UPS took a step forward on that plan in May with the acquisition of Overnite. Now they have 10,000 less-than-truckload freight workers who are not in any Teamster plan, and they plan to grow that number as fast as they can.
Already outside our pension funds are at least half of UPS Teamster part timers. We can’t let this balance reach a tipping point: we need to bring Overnite workers into our funds now, and the rest of the part timers in 2008.
That’s why we have to organize UPS-Overnite, into our union and into our Teamster pension funds. Doing that would:
- Bring 10,000 new Teamster participants into our pension funds;
- Greatly improve pensions for Overnite workers and their families;
- Provide strong protection against a UPS pull-out from the funds; and
- Strengthen our funds by improving the ratio of active Teamsters to retirees.
UPS management is not to going to volunteer to pay better pensions to UPS-Overnite workers. Certainly they’re not going to be eager to strengthen our Teamster funds when management’s plan is to bust out of those funds.
UPS management has a three-point plan to undermine Teamster retirement security. Part one is a legislative attack. Part two is a campaign to soften up Teamsters with false promises of wonderful pensions from the company. Part three is taking advantage of the IBT failed leadership on pension issues.
The IBT needs a plan, too.
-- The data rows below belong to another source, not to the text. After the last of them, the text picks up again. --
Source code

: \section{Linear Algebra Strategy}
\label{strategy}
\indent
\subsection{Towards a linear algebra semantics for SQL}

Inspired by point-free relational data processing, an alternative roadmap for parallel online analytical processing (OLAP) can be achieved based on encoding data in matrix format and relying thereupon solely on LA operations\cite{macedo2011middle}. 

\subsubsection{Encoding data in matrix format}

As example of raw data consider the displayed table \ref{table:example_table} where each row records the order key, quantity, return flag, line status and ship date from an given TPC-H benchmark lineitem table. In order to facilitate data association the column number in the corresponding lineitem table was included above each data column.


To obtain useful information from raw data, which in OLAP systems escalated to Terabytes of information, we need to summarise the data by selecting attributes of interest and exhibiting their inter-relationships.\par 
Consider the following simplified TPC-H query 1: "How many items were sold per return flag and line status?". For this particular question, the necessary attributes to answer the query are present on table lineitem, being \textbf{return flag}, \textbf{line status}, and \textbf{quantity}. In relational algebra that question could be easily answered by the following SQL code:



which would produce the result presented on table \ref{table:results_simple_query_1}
A campaign to organize Overnite and bring those members into the Teamster benefit funds is a good place to start.
If UPS Ran Your Pension, You Would Lose $1,000 a Month!
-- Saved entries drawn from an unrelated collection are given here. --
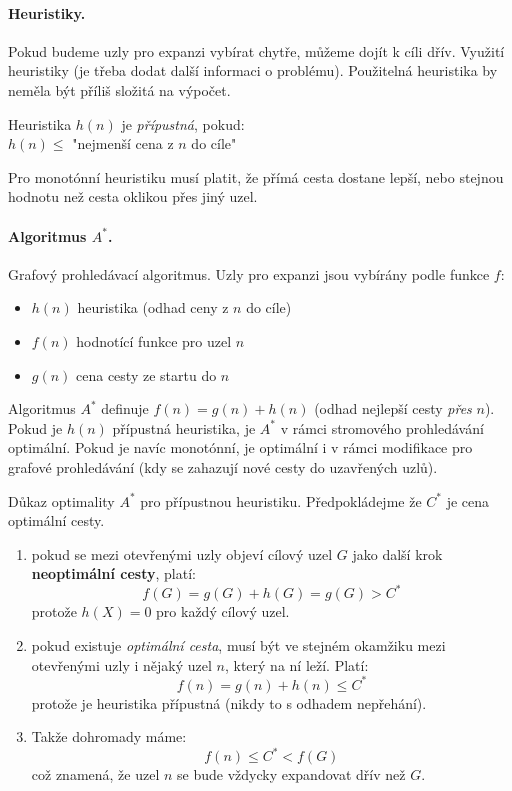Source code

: \documentclass[a4paper]{article}      %
\newenvironment{proof}[1][Důkaz]{\begin{trivlist}
\item[\hskip \labelsep {\bfseries #1}]}{\end{trivlist}}
\newenvironment{definition}[1][Definice]{\begin{trivlist}
\item[\hskip \labelsep {\bfseries #1}]}{\end{trivlist}}
\begin{document}
\paragraph{Heuristiky.} Pokud budeme uzly pro expanzi vybírat chytře, můžeme dojít k cíli dřív. Využití heuristiky (je třeba dodat další informaci o problému). Použitelná heuristika by neměla být příliš složitá na výpočet.

\begin{definition}[Přípustná heuristika]
Heuristika $h(n)$ je \emph{přípustná}, pokud:\\
$h(n) \leq$ "nejmenší cena z $n$ do cíle"
\end{definition}

\begin{definition}[Monotónní heuristika]
Pro monotónní heuristiku musí platit, že přímá cesta dostane lepší, nebo stejnou hodnotu než cesta oklikou přes jiný uzel.
\end{definition}

\paragraph{Algoritmus $A^*$.}
Grafový prohledávací algoritmus. Uzly pro expanzi jsou vybírány podle funkce $f$:
\begin{itemize}
\item $h(n)$ heuristika (odhad ceny z $n$ do cíle)
\item $f(n)$ hodnotící funkce pro uzel $n$
\item $g(n)$ cena cesty ze startu do $n$
\end{itemize}
Algoritmus $A^*$ definuje $f(n) = g(n) + h(n)$ (odhad nejlepší cesty \emph{přes} $n$).
Pokud je $h(n)$ přípustná heuristika, je $A^*$ v rámci stromového prohledávání optimální. Pokud je navíc monotónní, je optimální i v rámci modifikace pro grafové prohledávání (kdy se zahazují nové cesty do uzavřených uzlů).\\

\begin{proof}
Důkaz optimality $A^{*}$ pro přípustnou heuristiku. Předpokládejme že $C^{*}$ je cena optimální cesty.
\begin{enumerate}
\item pokud se mezi otevřenými uzly objeví cílový uzel $G$ jako další krok \textbf{neoptimální cesty}, platí:
\[
f(G) = g(G) + h(G) = g(G) > C^{*}
\]
protože $h(X) = 0$ pro každý cílový uzel.
\item pokud existuje \emph{optimální cesta}, musí být ve stejném okamžiku mezi otevřenými uzly i nějaký uzel $n$, který na ní leží. Platí:
\[
f(n) = g(n) + h(n) \leq C^{*}
\]
protože je heuristika přípustná (nikdy to s odhadem nepřehání).
\item Takže dohromady máme:
\[
f(n) \leq C^{*} < f(G)
\]
což znamená, že uzel $n$ se bude vždycky expandovat dřív než $G$.
\end{enumerate}
\end{proof}
\end{document}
$2,394 per month after 30 years of full time service: That is what UPS management would pay you for a pension, according to calculations performed by TDU. The calculation was based on UPS Senior Vice President John McDevitt’s testimony last year to Congress.
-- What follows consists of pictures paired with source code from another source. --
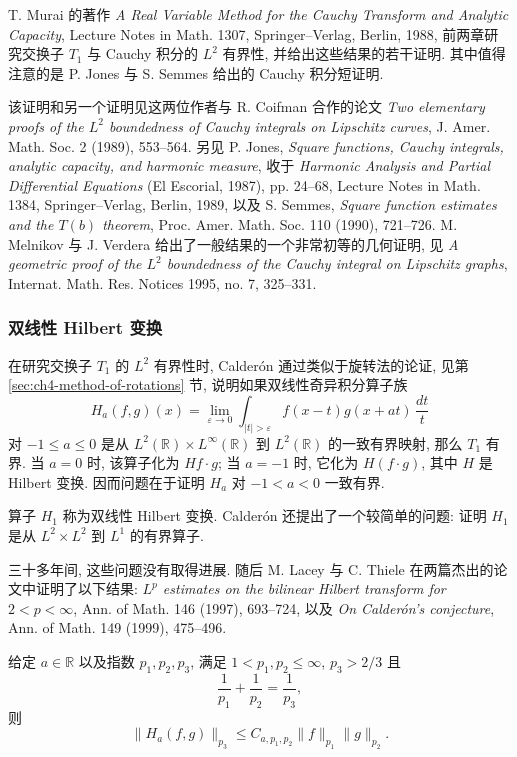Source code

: T. Murai 的著作 \emph{A Real Variable Method for the Cauchy Transform and Analytic Capacity}, Lecture Notes in Math. 1307, Springer--Verlag, Berlin, 1988, 前两章研究交换子 $T_1$ 与 Cauchy 积分的 $L^2$ 有界性, 并给出这些结果的若干证明. 其中值得注意的是 P. Jones 与 S. Semmes 给出的 Cauchy 积分短证明.

\hypertarget{chapter-09-page-226}{}

该证明和另一个证明见这两位作者与 R. Coifman 合作的论文 
\emph{Two elementary proofs of the $L^2$ boundedness of Cauchy integrals on Lipschitz curves}, J. Amer. Math. Soc. 2 (1989), 553--564. 另见 P. Jones, 
\emph{Square functions, Cauchy integrals, analytic capacity, and harmonic measure}, 收于 \emph{Harmonic Analysis and Partial Differential Equations} (El Escorial, 1987), pp. 24--68, Lecture Notes in Math. 1384, Springer--Verlag, Berlin, 1989, 以及 S. Semmes, 
\emph{Square function estimates and the $T(b)$ theorem}, Proc. Amer. Math. Soc. 110 (1990), 721--726. M. Melnikov 与 J. Verdera 给出了一般结果的一个非常初等的几何证明, 见 
\emph{A geometric proof of the $L^2$ boundedness of the Cauchy integral on Lipschitz graphs}, Internat. Math. Res. Notices 1995, no. 7, 325--331.

\subsubsection{双线性 Hilbert 变换}
\label{subsec:ch9-bilinear-hilbert-transform}

在研究交换子 $T_1$ 的 $L^2$ 有界性时, Calderón 通过类似于旋转法的论证, 见第 \ref{sec:ch4-method-of-rotations} 节, 说明如果双线性奇异积分算子族
\[
 H_a(f,g)(x)=\lim_{\varepsilon\to0}
 \int_{|t|>\varepsilon}f(x-t)g(x+at)\,\frac{dt}{t}
\]
对 $-1\leq a\leq0$ 是从 $L^2(\mathbb R)\times L^\infty(\mathbb R)$ 到 $L^2(\mathbb R)$ 的一致有界映射, 那么 $T_1$ 有界. 当 $a=0$ 时, 该算子化为 $Hf\cdot g$; 当 $a=-1$ 时, 它化为 $H(f\cdot g)$, 其中 $H$ 是 Hilbert 变换. 因而问题在于证明 $H_a$ 对 $-1<a<0$ 一致有界.

算子 $H_1$ 称为双线性 Hilbert 变换. Calderón 还提出了一个较简单的问题: 证明 $H_1$ 是从 $L^2\times L^2$ 到 $L^1$ 的有界算子.

三十多年间, 这些问题没有取得进展. 随后 M. Lacey 与 C. Thiele 在两篇杰出的论文中证明了以下结果: 
\emph{$L^p$ estimates on the bilinear Hilbert transform for $2<p<\infty$}, Ann. of Math. 146 (1997), 693--724, 以及 
\emph{On Calderón's conjecture}, Ann. of Math. 149 (1999), 475--496.

\begin{Theorem}
\label{thm:ch9-bilinear-hilbert-transform}
给定 $a\in\mathbb R$ 以及指数 $p_1,p_2,p_3$, 满足 $1<p_1,p_2\leq\infty$, $p_3>2/3$ 且
\[
 \frac1{p_1}+\frac1{p_2}=\frac1{p_3},
\]
则
\[
 \|H_a(f,g)\|_{p_3}\leq C_{a,p_1,p_2}\|f\|_{p_1}\|g\|_{p_2}.
\]
\end{Theorem}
That’s about $1,000 per month less than Teamster plans provide.
What this means: If the same amount that UPS contributed into the Teamster pension plans since 1974 had gone into a 401(k) plan instead, and earned 7.5% a year, you would have an inferior pension today.
We calculated this figure by using the amount UPS paid into the pension fund each year since 1974 for a full timer who worked every day.
We used McDevitt’s own figure of 7.5% annual rate of return and UPS’ conversion formula from a lump sum to a monthly pension.
The calculations can be provided by TDU to interested members.